Peter Glen starts his latest book, "It's Not My Department" by telling the following story about service:
"Why is it so important to treat every customer like a millionaire? One reason is that you never know which customers might really be millionaires."
"Customer John Barrier taught managers at U.S. Bank of Washington in Spokane a lesson in customer service they'll never forget. It all started when he went in to cash a $25 check. In his Acme Concrete Company baseball cap and dungarees, Barrier looked like an ordinary customer."
"Afterward he tried to drive his pickup out of the parking lot, but the kid in the booth told Barrier to cough up 60 cents or else go back inside and get his parking ticket stamped to verify that he was a bank customer."
"Annoyed, Barrier re-parked his pickup, went back into the bank and presented his ticket to a teller -- who refused to validate it.

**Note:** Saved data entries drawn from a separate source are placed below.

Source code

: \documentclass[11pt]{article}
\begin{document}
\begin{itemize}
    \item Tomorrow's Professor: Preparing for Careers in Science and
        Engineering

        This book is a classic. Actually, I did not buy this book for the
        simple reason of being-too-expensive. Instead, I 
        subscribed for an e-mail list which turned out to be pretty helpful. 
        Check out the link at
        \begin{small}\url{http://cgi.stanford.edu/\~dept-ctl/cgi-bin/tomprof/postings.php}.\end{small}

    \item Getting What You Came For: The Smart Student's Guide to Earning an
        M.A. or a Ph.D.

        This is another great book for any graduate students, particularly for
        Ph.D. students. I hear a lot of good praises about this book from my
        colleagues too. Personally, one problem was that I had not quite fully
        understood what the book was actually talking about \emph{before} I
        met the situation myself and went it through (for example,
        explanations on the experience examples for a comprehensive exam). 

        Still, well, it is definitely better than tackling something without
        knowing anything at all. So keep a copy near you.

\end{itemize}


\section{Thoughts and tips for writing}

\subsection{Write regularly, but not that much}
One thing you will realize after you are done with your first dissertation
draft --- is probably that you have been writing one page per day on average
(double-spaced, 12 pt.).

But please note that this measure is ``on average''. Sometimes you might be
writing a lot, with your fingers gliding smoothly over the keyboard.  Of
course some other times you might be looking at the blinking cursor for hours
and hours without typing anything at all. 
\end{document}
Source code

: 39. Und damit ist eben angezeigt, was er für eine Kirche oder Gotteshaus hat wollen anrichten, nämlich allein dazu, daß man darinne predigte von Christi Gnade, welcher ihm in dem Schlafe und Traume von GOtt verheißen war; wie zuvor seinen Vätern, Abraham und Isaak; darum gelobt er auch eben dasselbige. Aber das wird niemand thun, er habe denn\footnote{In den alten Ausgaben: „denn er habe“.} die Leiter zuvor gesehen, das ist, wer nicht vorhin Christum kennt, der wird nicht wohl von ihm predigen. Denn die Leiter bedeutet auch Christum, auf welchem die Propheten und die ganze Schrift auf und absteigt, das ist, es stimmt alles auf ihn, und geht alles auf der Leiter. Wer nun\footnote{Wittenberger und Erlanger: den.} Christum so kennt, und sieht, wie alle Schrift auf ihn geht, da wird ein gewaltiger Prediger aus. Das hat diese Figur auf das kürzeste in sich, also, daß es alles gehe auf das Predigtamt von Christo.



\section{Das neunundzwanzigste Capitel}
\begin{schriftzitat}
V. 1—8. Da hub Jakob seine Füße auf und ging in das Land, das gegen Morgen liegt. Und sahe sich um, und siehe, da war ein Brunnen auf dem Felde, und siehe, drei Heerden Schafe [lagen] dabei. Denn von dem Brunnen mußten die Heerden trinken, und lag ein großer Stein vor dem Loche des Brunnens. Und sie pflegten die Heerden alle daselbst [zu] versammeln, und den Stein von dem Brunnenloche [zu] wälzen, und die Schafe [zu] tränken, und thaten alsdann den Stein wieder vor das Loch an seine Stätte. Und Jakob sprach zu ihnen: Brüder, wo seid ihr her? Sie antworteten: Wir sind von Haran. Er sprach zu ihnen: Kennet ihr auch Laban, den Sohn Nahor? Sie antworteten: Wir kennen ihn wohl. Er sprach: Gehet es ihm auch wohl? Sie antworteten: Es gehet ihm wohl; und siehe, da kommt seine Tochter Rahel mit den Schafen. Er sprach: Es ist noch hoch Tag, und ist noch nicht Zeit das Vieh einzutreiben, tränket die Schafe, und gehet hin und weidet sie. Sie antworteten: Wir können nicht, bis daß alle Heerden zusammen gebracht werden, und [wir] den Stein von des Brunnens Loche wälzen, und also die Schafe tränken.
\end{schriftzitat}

Perhaps she didn't believe Barrier had really made a transaction at the bank. Maybe she thought he'd just walked in off the street".
"I'm about to make another transaction in your bank," Barrier said. "Give me the $1 million I keep here. I'm taking it next door." U.S. Bank decided to validate his parking ticket after all, but it was too late. The multimillionaire real estate developer got a new bank, and U.S. Bank was out $1,000,000.60.
"America, we are told, has a "service economy." But all too often we neither give good service nor get it. Instead we whine. We pass the buck. We fall down on the job. Our whining anthem is, "It's Not My Department."